# Transducer location on skiff and features?



## csnaspuck (Apr 2, 2013)

I just have the standard simrad ducer on the vantage for my GO7 mounted on the transom just inside the sponsons. My biggest problem is it never stays tight and causes the depth meter not to work while running any more than idle. But I just need to speak with simrad and maybe get a better mount. I also rarely care how deep it is so i does not bother me that much.

I am guessing you will also be moving up to the total scan which is much longer but I think it will fit nicely inside the sponsons. You should also post this on ECS owners page to see what feedback others have on the Vantage using a totalscan.


----------



## ifsteve (Jul 1, 2010)

csnaspuck said:


> I just have the standard simrad ducer on the vantage for my GO7 mounted on the transom just inside the sponsons. My biggest problem is it never stays tight and causes the depth meter not to work while running any more than idle. But I just need to speak with simrad and maybe get a better mount. I also rarely care how deep it is so i does not bother me that much.
> 
> I am guessing you will also be moving up to the total scan which is much longer but I think it will fit nicely inside the sponsons. You should also post this on ECS owners page to see what feedback others have on the Vantage using a totalscan.
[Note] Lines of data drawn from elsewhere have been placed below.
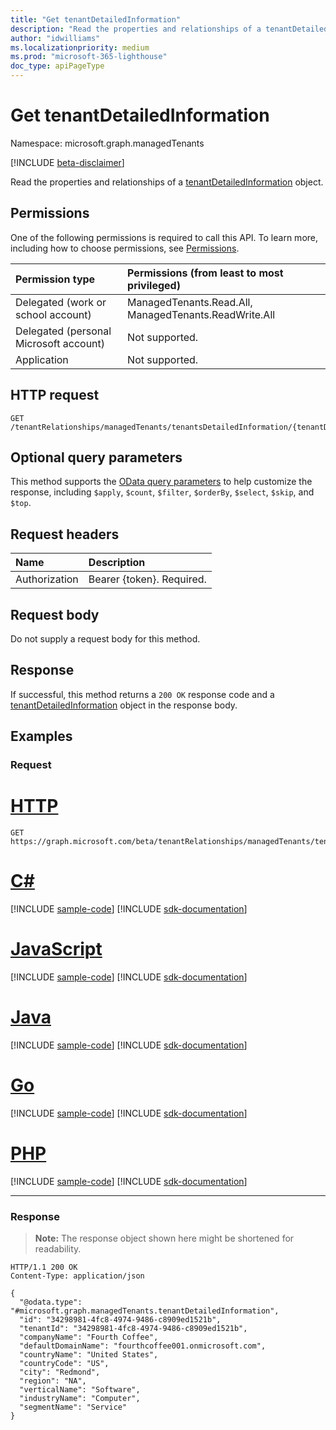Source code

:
 ```yaml
---
title: "Get tenantDetailedInformation"
description: "Read the properties and relationships of a tenantDetailedInformation object."
author: "idwilliams"
ms.localizationpriority: medium
ms.prod: "microsoft-365-lighthouse"
doc_type: apiPageType
---
```


# Get tenantDetailedInformation
Namespace: microsoft.graph.managedTenants

[!INCLUDE [beta-disclaimer](../../includes/beta-disclaimer.md)]

Read the properties and relationships of a [tenantDetailedInformation](../resources/managedtenants-tenantdetailedinformation.md) object.

## Permissions
One of the following permissions is required to call this API. To learn more, including how to choose permissions, see [Permissions](/graph/permissions-reference).

|Permission type|Permissions (from least to most privileged)|
|:---|:---|
|Delegated (work or school account)|ManagedTenants.Read.All, ManagedTenants.ReadWrite.All|
|Delegated (personal Microsoft account)|Not supported.|
|Application|Not supported.|

## HTTP request

<!-- {
  "blockType": "ignored"
}
-->
``` http
GET /tenantRelationships/managedTenants/tenantsDetailedInformation/{tenantDetailedInformationId}
```

## Optional query parameters
This method supports the [OData query parameters](/graph/query-parameters) to help customize the response, including `$apply`, `$count`, `$filter`, `$orderBy`, `$select`, `$skip`, and `$top`.

## Request headers
|Name|Description|
|:---|:---|
|Authorization|Bearer {token}. Required.|

## Request body
Do not supply a request body for this method.

## Response

If successful, this method returns a `200 OK` response code and a [tenantDetailedInformation](../resources/managedtenants-tenantdetailedinformation.md) object in the response body.

## Examples

### Request

# [HTTP](#tab/http)
<!-- {
  "blockType": "request",
  "name": "get_tenantdetailedinformation"
}
-->
``` http
GET https://graph.microsoft.com/beta/tenantRelationships/managedTenants/tenantsDetailedInformation/{tenantDetailedInformationId}
```

# [C#](#tab/csharp)
[!INCLUDE [sample-code](../includes/snippets/csharp/get-tenantdetailedinformation-csharp-snippets.md)]
[!INCLUDE [sdk-documentation](../includes/snippets/snippets-sdk-documentation-link.md)]

# [JavaScript](#tab/javascript)
[!INCLUDE [sample-code](../includes/snippets/javascript/get-tenantdetailedinformation-javascript-snippets.md)]
[!INCLUDE [sdk-documentation](../includes/snippets/snippets-sdk-documentation-link.md)]

# [Java](#tab/java)
[!INCLUDE [sample-code](../includes/snippets/java/get-tenantdetailedinformation-java-snippets.md)]
[!INCLUDE [sdk-documentation](../includes/snippets/snippets-sdk-documentation-link.md)]

# [Go](#tab/go)
[!INCLUDE [sample-code](../includes/snippets/go/get-tenantdetailedinformation-go-snippets.md)]
[!INCLUDE [sdk-documentation](../includes/snippets/snippets-sdk-documentation-link.md)]

# [PHP](#tab/php)
[!INCLUDE [sample-code](../includes/snippets/php/get-tenantdetailedinformation-php-snippets.md)]
[!INCLUDE [sdk-documentation](../includes/snippets/snippets-sdk-documentation-link.md)]

---



### Response
>**Note:** The response object shown here might be shortened for readability.
<!-- {
  "blockType": "response",
  "truncated": true,
  "@odata.type": "microsoft.graph.managedTenants.tenantDetailedInformation"
}
-->
``` http
HTTP/1.1 200 OK
Content-Type: application/json

{
  "@odata.type": "#microsoft.graph.managedTenants.tenantDetailedInformation",
  "id": "34298981-4fc8-4974-9486-c8909ed1521b",
  "tenantId": "34298981-4fc8-4974-9486-c8909ed1521b",
  "companyName": "Fourth Coffee",
  "defaultDomainName": "fourthcoffee001.onmicrosoft.com",
  "countryName": "United States",
  "countryCode": "US",
  "city": "Redmond",
  "region": "NA",
  "verticalName": "Software",
  "industryName": "Computer",
  "segmentName": "Service"
}
```
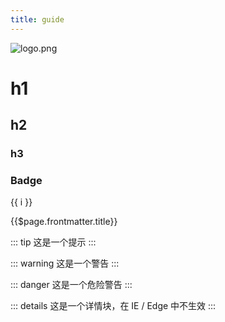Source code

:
 ```yaml
---
title: guide
---
```


![logo.png](https://raw.githubusercontent.com/saqqdy/saqqdy.github.io/master/lib/img/logo.png)

# h1

## h2

### h3

### Badge <Badge text="beta" type="warning"/> <Badge text="默认主题"/>

<span v-for="i in 3">{{ i }} </span>

{{$page.frontmatter.title}}

::: tip
这是一个提示
:::

::: warning
这是一个警告
:::

::: danger
这是一个危险警告
:::

::: details
这是一个详情块，在 IE / Edge 中不生效
:::
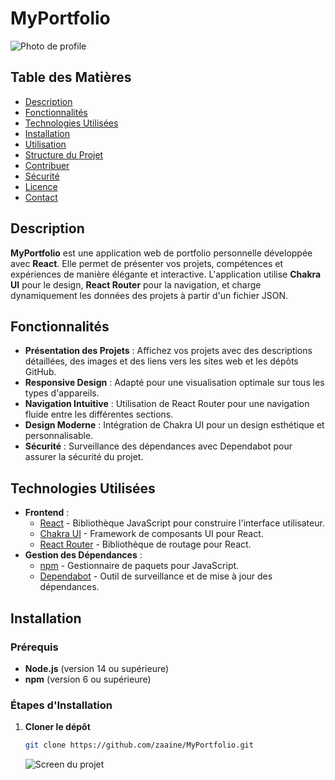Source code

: # MyPortfolio

![Photo de profile](assets/src/AZ_logo.png)

## Table des Matières

- [Description](#description)
- [Fonctionnalités](#fonctionnalités)
- [Technologies Utilisées](#technologies-utilisées)
- [Installation](#installation)
- [Utilisation](#utilisation)
- [Structure du Projet](#structure-du-projet)
- [Contribuer](#contribuer)
- [Sécurité](#sécurité)
- [Licence](#licence)
- [Contact](#contact)

## Description

**MyPortfolio** est une application web de portfolio personnelle développée avec **React**. Elle permet de présenter vos projets, compétences et expériences de manière élégante et interactive. L'application utilise **Chakra UI** pour le design, **React Router** pour la navigation, et charge dynamiquement les données des projets à partir d'un fichier JSON.

## Fonctionnalités

- **Présentation des Projets** : Affichez vos projets avec des descriptions détaillées, des images et des liens vers les sites web et les dépôts GitHub.
- **Responsive Design** : Adapté pour une visualisation optimale sur tous les types d'appareils.
- **Navigation Intuitive** : Utilisation de React Router pour une navigation fluide entre les différentes sections.
- **Design Moderne** : Intégration de Chakra UI pour un design esthétique et personnalisable.
- **Sécurité** : Surveillance des dépendances avec Dependabot pour assurer la sécurité du projet.

## Technologies Utilisées

- **Frontend** :
  - [React](https://reactjs.org/) - Bibliothèque JavaScript pour construire l'interface utilisateur.
  - [Chakra UI](https://chakra-ui.com/) - Framework de composants UI pour React.
  - [React Router](https://reactrouter.com/) - Bibliothèque de routage pour React.
- **Gestion des Dépendances** :
  - [npm](https://www.npmjs.com/) - Gestionnaire de paquets pour JavaScript.
  - [Dependabot](https://dependabot.com/) - Outil de surveillance et de mise à jour des dépendances.

## Installation

### Prérequis

- **Node.js** (version 14 ou supérieure)
- **npm** (version 6 ou supérieure)

### Étapes d'Installation

1. **Cloner le dépôt**

   ```bash
   git clone https://github.com/zaaine/MyPortfolio.git
   ```

   ![Screen du projet ](assets/src/images/screenshots/myportfolio_sreen.png)
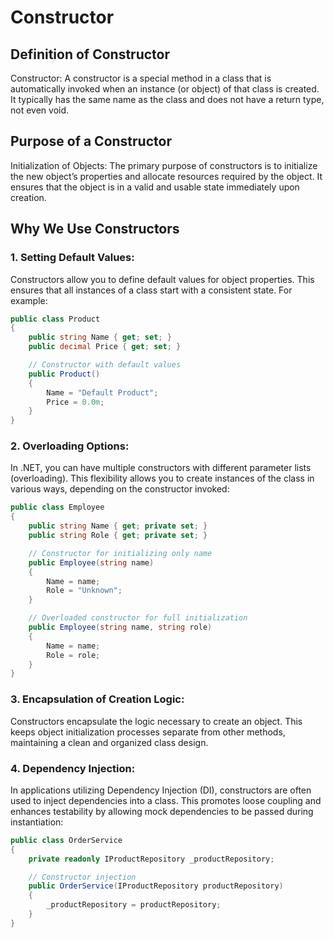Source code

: # Constructor

## Definition of Constructor

Constructor: A constructor is a special method in a class that is automatically invoked when an instance (or object) of that class is created. It typically has the same name as the class and does not have a return type, not even void.

## Purpose of a Constructor

Initialization of Objects: The primary purpose of constructors is to initialize the new object’s properties and allocate resources required by the object. It ensures that the object is in a valid and usable state immediately upon creation.

## Why We Use Constructors

### 1. Setting Default Values:
Constructors allow you to define default values for object properties. This ensures that all instances of a class start with a consistent state. For example:

```csharp
public class Product
{
    public string Name { get; set; }
    public decimal Price { get; set; }

    // Constructor with default values
    public Product()
    {
        Name = "Default Product";
        Price = 0.0m;
    }
}
```

### 2. Overloading Options:
In .NET, you can have multiple constructors with different parameter lists (overloading). This flexibility allows you to create instances of the class in various ways, depending on the constructor invoked:

```csharp
public class Employee
{
    public string Name { get; private set; }
    public string Role { get; private set; }

    // Constructor for initializing only name
    public Employee(string name)
    {
        Name = name;
        Role = "Unknown";
    }

    // Overloaded constructor for full initialization
    public Employee(string name, string role)
    {
        Name = name;
        Role = role;
    }
}
```

### 3. Encapsulation of Creation Logic:
Constructors encapsulate the logic necessary to create an object. This keeps object initialization processes separate from other methods, maintaining a clean and organized class design.

### 4. Dependency Injection:
In applications utilizing Dependency Injection (DI), constructors are often used to inject dependencies into a class. This promotes loose coupling and enhances testability by allowing mock dependencies to be passed during instantiation:

```csharp
public class OrderService
{
    private readonly IProductRepository _productRepository;

    // Constructor injection
    public OrderService(IProductRepository productRepository)
    {
        _productRepository = productRepository;
    }
}
```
a. I have sold the Vantage.
b. I won't be going with a Vantage.
c. I have no need for total scan.
d. I just want decent depth and temp so probably just stick with an in hull transducer.


----------



## crboggs (Mar 30, 2015)

Anyone thinking about drilling to mount a transducer on their stern should consider one of these...

http://www.sternsaver.com/

You effectively epoxy a puck to your stern and then drill into it rather than your hull.


----------